- Born: Shankar Govindrao Diwakar 18 January 1889 Pune, Bombay Presidency, British India
- Died: 1 October 1931 (aged 42) Pune, India
- Other names: Diwakar, Shankar Kashinath Garge
- Education: School Final, 1908
- Occupations: Clerk, teacher at Nutan Marathi Vidyalaya 1915–1931, writer. researcher
- Known for: Natyachhata, a kind of dramatic monologues

= Natyachhatakar Diwakar =

Marathi writer

Shankar Kashinath Garge more popularly known as Natyachhatakar Diwakar (18 January 1889 - 1 October 1931) was a Marathi writer whose mastery of the Natyachhata, a kind of dramatic monologue made him the only major Marathi writer to have used this literary form very successfully. He was born in Pune, Bombay Presidency.

== Career ==
He also wrote plays, short stories. He was particularly influenced by the writings of Robert Browning, William Wordsworth, William Shakespeare.

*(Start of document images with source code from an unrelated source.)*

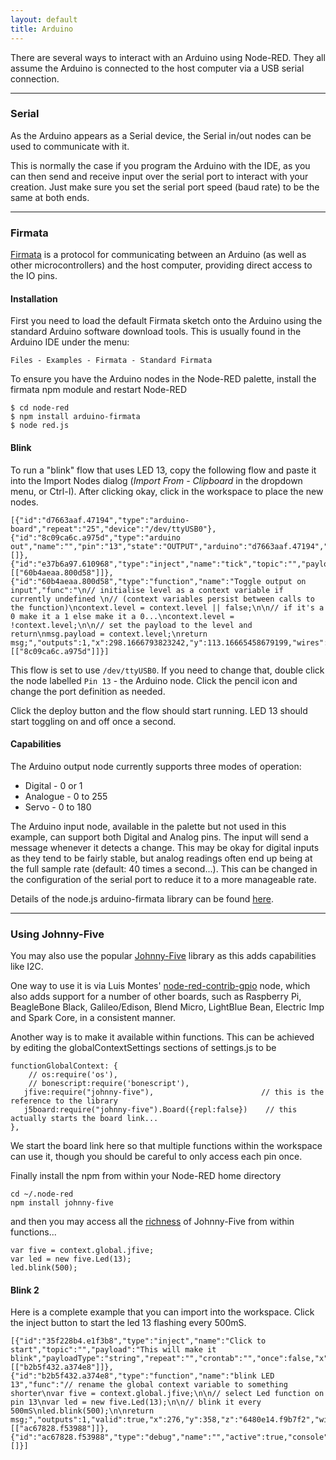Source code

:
 ```yaml
---
layout: default
title: Arduino
---
```


There are several ways to interact with an Arduino using Node-RED. They
all assume the Arduino is connected to the host computer via a USB serial
connection.

***

### Serial

As the Arduino appears as a Serial device, the Serial in/out nodes can be used
to communicate with it.

This is normally the case if you program the Arduino with the IDE, as you can
then send and receive input over the serial port to interact with your creation.
Just make sure you set the serial port speed (baud rate) to be the same at both
ends.

***

### Firmata

[Firmata](http://firmata.org/) is a protocol for communicating between an
Arduino (as well as other microcontrollers) and the host computer, providing
direct access to the IO pins.

#### Installation

First you need to load the default Firmata sketch onto the Arduino using the
standard Arduino software download tools. This is usually found in the Arduino
IDE under the menu:

    Files - Examples - Firmata - Standard Firmata

To ensure you have the Arduino nodes in the Node-RED palette, install the
firmata npm module and restart Node-RED

    $ cd node-red
    $ npm install arduino-firmata
    $ node red.js

#### Blink

To run a "blink" flow that uses LED 13, copy the following flow and paste it
into the Import Nodes dialog (*Import From - Clipboard* in the dropdown menu, or
Ctrl-I). After clicking okay, click in the workspace to place the new nodes.

    [{"id":"d7663aaf.47194","type":"arduino-board","repeat":"25","device":"/dev/ttyUSB0"},{"id":"8c09ca6c.a975d","type":"arduino out","name":"","pin":"13","state":"OUTPUT","arduino":"d7663aaf.47194","x":509.16667556762695,"y":162.16666984558105,"wires":[]},{"id":"e37b6a97.610968","type":"inject","name":"tick","topic":"","payload":"","repeat":"0.5","once":false,"x":116.16668319702148,"y":62.16666507720947,"wires":[["60b4aeaa.800d58"]]},{"id":"60b4aeaa.800d58","type":"function","name":"Toggle output on input","func":"\n// initialise level as a context variable if currently undefined \n// (context variables persist between calls to the function)\ncontext.level = context.level || false;\n\n// if it's a 0 make it a 1 else make it a 0...\ncontext.level = !context.level;\n\n// set the payload to the level and return\nmsg.payload = context.level;\nreturn msg;","outputs":1,"x":298.1666793823242,"y":113.16665458679199,"wires":[["8c09ca6c.a975d"]]}]

This flow is set to use `/dev/ttyUSB0`. If you need to change that, double click
the node labelled `Pin 13` - the Arduino node. Click the pencil icon and change
the port definition as needed.

Click the deploy button and the flow should start running. LED 13 should start
toggling on and off once a second.

#### Capabilities

The Arduino output node currently supports three modes of operation:

 - Digital - 0 or 1
 - Analogue - 0 to 255
 - Servo - 0 to 180

The Arduino input node, available in the palette but not used in this example,
can support both Digital and Analog pins. The input will send a message whenever
it detects a change. This may be okay for digital inputs as they tend to be
fairly stable, but analog readings often end up being at the full sample rate
(default: 40 times a second...). This can be changed in the configuration of the
serial port to reduce it to a more manageable rate.

Details of the node.js arduino-firmata library can be found [here](https://www.npmjs.com/package/arduino-firmata).

***

### Using Johnny-Five

You may also use the popular [Johnny-Five](https://www.npmjs.com/package/johnny-five)
library as this adds capabilities like I2C.

One way to use it is via Luis Montes'
[node-red-contrib-gpio](http://flows.nodered.org/node/node-red-contrib-gpio)
node, which also adds support for a number of other boards, such as
Raspberry Pi, BeagleBone Black, Galileo/Edison, Blend Micro, LightBlue Bean,
Electric Imp and Spark Core, in a consistent manner.

Another way is to make it available within functions.
This can be achieved by editing the globalContextSettings sections of settings.js to be

    functionGlobalContext: {
        // os:require('os'),
        // bonescript:require('bonescript'),
       jfive:require("johnny-five"),                        // this is the reference to the library
       j5board:require("johnny-five").Board({repl:false})    // this actually starts the board link...
    },

We start the board link here so that multiple functions within the workspace can
use it, though you should be careful to only access each pin once.

Finally install the npm from within your Node-RED home directory

    cd ~/.node-red
    npm install johnny-five

and then you may access all the [richness](https://github.com/rwaldron/johnny-five/wiki)
of Johnny-Five from within functions...

    var five = context.global.jfive;
    var led = new five.Led(13);
    led.blink(500);


#### Blink 2

Here is a complete example that you can import into the workspace.
Click the inject button to start the led 13 flashing every 500mS.

    [{"id":"35f228b4.e1f3b8","type":"inject","name":"Click to start","topic":"","payload":"This will make it blink","payloadType":"string","repeat":"","crontab":"","once":false,"x":124,"y":291,"z":"6480e14.f9b7f2","wires":[["b2b5f432.a374e8"]]},{"id":"b2b5f432.a374e8","type":"function","name":"blink LED 13","func":"// rename the global context variable to something shorter\nvar five = context.global.jfive;\n\n// select Led function on pin 13\nvar led = new five.Led(13);\n\n// blink it every 500mS\nled.blink(500);\n\nreturn msg;","outputs":1,"valid":true,"x":276,"y":358,"z":"6480e14.f9b7f2","wires":[["ac67828.f53988"]]},{"id":"ac67828.f53988","type":"debug","name":"","active":true,"console":"false","complete":"false","x":435,"y":299,"z":"6480e14.f9b7f2","wires":[]}]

He did pioneering work in researching poems of a leading modern Marathi poet Keshavasuta.

He was a favourite writer of a few leading Marathi writers like Durga Bhagwat, Vijay Tendulkar, Sadanand Rege.

Ms. Bhagwat praises him in a book based on her long interviews. Mr. Tendulkar edited a book of Diwakar's Natyachhata's.